DATA TALES 7 - The Case of the Database Diet (Part 2).

In the last article I started discussing a large customer database that needed to go on a diet. We needed to drastically reduce the size of the database. I described why ROW compression was important, and showed how to estimate the savings from using it.

This month, we’ll start by looking at how ROW compression actually works, then look at the greater savings from PAGE compression. We’ll also look at how it works internally.
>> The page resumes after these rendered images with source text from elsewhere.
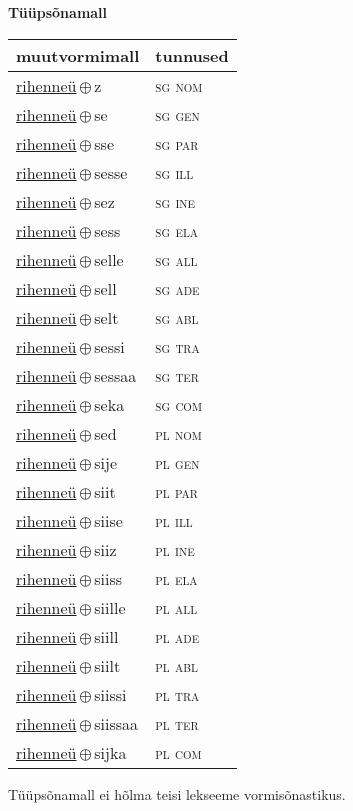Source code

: 

\vspace{3.5em}
\noindent \begin{minipage}{\textwidth}
\noindent \textbf{Tüüpsõnamall \,}\\

\begin{sideways}
\begin{tabular}{l l}
muutvormimall & tunnused \\
\hline
\underline{rihenneü}\,$\oplus$\,z & \textsc{ sg nom } \\
\underline{rihenneü}\,$\oplus$\,se & \textsc{ sg gen } \\
\underline{rihenneü}\,$\oplus$\,sse & \textsc{ sg par } \\
\underline{rihenneü}\,$\oplus$\,sesse & \textsc{ sg ill } \\
\underline{rihenneü}\,$\oplus$\,sez & \textsc{ sg ine } \\
\underline{rihenneü}\,$\oplus$\,sess & \textsc{ sg ela } \\
\underline{rihenneü}\,$\oplus$\,selle & \textsc{ sg all } \\
\underline{rihenneü}\,$\oplus$\,sell & \textsc{ sg ade } \\
\underline{rihenneü}\,$\oplus$\,selt & \textsc{ sg abl } \\
\underline{rihenneü}\,$\oplus$\,sessi & \textsc{ sg tra } \\
\underline{rihenneü}\,$\oplus$\,sessaa & \textsc{ sg ter } \\
\underline{rihenneü}\,$\oplus$\,seka & \textsc{ sg com } \\
\underline{rihenneü}\,$\oplus$\,sed & \textsc{ pl nom } \\
\underline{rihenneü}\,$\oplus$\,sije & \textsc{ pl gen } \\
\underline{rihenneü}\,$\oplus$\,siit & \textsc{ pl par } \\
\underline{rihenneü}\,$\oplus$\,siise & \textsc{ pl ill } \\
\underline{rihenneü}\,$\oplus$\,siiz & \textsc{ pl ine } \\
\underline{rihenneü}\,$\oplus$\,siiss & \textsc{ pl ela } \\
\underline{rihenneü}\,$\oplus$\,siille & \textsc{ pl all } \\
\underline{rihenneü}\,$\oplus$\,siill & \textsc{ pl ade } \\
\underline{rihenneü}\,$\oplus$\,siilt & \textsc{ pl abl } \\
\underline{rihenneü}\,$\oplus$\,siissi & \textsc{ pl tra } \\
\underline{rihenneü}\,$\oplus$\,siissaa & \textsc{ pl ter } \\
\underline{rihenneü}\,$\oplus$\,sijka & \textsc{ pl com } \\
\end{tabular}
\end{sideways}
\label{tab:tüüpsõnamall-rihenneüz}

\end{minipage}

 
\vspace{1em}
\noindent Tüüpsõnamall  ei hõlma teisi lekseeme vormi\-sõnastikus.
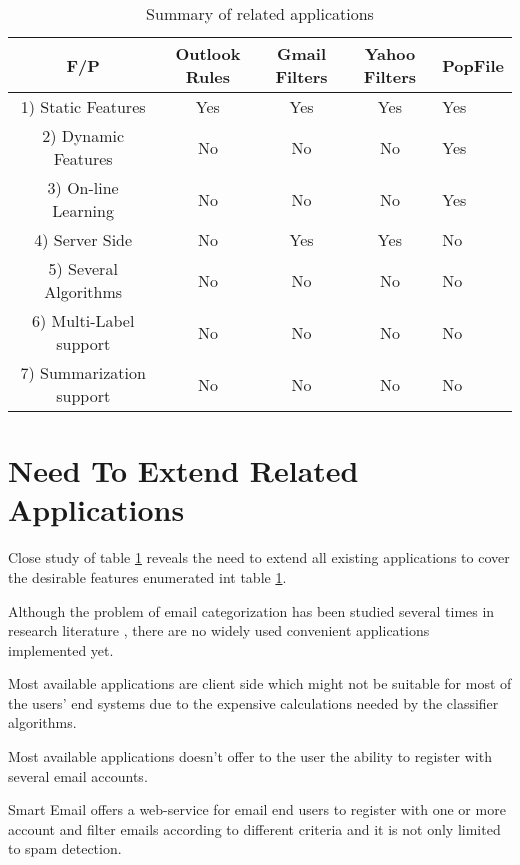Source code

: \begin{center}
  \begin{table}
    \begin{tabular}{ | c | c | c | c | p{2cm} |}
      \hline
      F/P              & Outlook Rules & Gmail Filters & Yahoo Filters & PopFile \cite{POPFILE} \\ \hline
      1) Static Features  &    Yes        &    Yes        &    Yes      &    Yes  \\ \hline     
      2) Dynamic Features &    No        &    No         &    No        &    Yes  \\ \hline
      3) On-line Learning &    No        &    No         &    No        &    Yes  \\ \hline
      4) Server Side      &    No        &    Yes        &    Yes       &    No   \\ \hline
      5) Several Algorithms &    No        &    No &    No       &    No   \\ \hline
      6) Multi-Label support &    No        &    No &    No       &    No   \\ \hline
      7) Summarization support&    No        &    No &    No       &    No   \\ \hline
    \end{tabular}
    \caption[Summary of related work]{Summary of related applications}
    \label{related_applications_summary}
  \end{table}
\end{center}  


\section{Need To Extend Related Applications}
Close study of table \ref{related_applications_summary} reveals the need to extend all existing applications to cover the desirable features enumerated int table \ref{related_applications_summary}.

\begin{my_itemize}
    \item Although the problem of email categorization has been studied several
    times in research literature , there are no widely used convenient
    applications implemented yet.
    \item Most available applications are client side which might not be
    suitable for most of the users' end systems due to the expensive calculations
    needed by the classifier algorithms.
    \item Most available applications doesn't offer to the user the ability to 
    register with several email accounts.
    \item Smart Email offers a web-service for email end users to register with
    one or more account and filter emails according to different criteria and
    it is not only limited to spam detection.
\end{my_itemize}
Next time, we’ll consider how to decide what to use, but first, let’s see how table compression actually works.

An Uncompressed Table

Let’s start with the same table as last time but we’ll recreate it in a permanent database, rather than in tempdb.

USE master;
GO

IF EXISTS (SELECT 1 FROM sys.databases WHERE name = N'CompressionTest')
BEGIN
    ALTER DATABASE CompressionTest SET SINGLE_USER WITH ROLLBACK IMMEDIATE;
    DROP DATABASE CompressionTest;
END;
GO

CREATE DATABASE CompressionTest;
GO

USE CompressionTest;
GO

CREATE TABLE dbo.SalesOrderDetail
(
    SalesOrderID int NOT NULL,
    SalesOrderDetailID int NOT NULL,
    CarrierTrackingNumber nvarchar(25) NULL,
    OrderQty smallint NOT NULL,
    ProductID int NOT NULL,
    SpecialOfferID int NOT NULL,
    UnitPrice money NOT NULL,
    UnitPriceDiscount money NOT NULL,
    CONSTRAINT PK_dbo_SalesOrderDetail
    PRIMARY KEY (SalesOrderID, SalesOrderDetailID)
);
GO

INSERT dbo.SalesOrderDetail
    (SalesOrderID, SalesOrderDetailID, CarrierTrackingNumber,
     OrderQty, ProductID, SpecialOfferID, UnitPrice,
     UnitPriceDiscount)
SELECT SalesOrderID, SalesOrderDetailID, CarrierTrackingNumber,
   OrderQty, ProductID, SpecialOfferID, UnitPrice,
   UnitPriceDiscount
FROM AdventureWorks2012.Sales.SalesOrderDetail;
GO

We can then check the space that is being occupied by the table:

EXEC sp_spaceused N'dbo.SalesOrderDetail';
GO

This command displays the following output:

Let’s take a look at the data that will be on the first page of that table. We know which rows that will be because we’ll order our SELECT by the clustered index:

SELECT TOP(3) *
FROM dbo.SalesOrderDetail
ORDER BY SalesOrderID, SalesOrderDetailID;
GO

These are the first three rows on the first page:

We’ll need them to refer back to later.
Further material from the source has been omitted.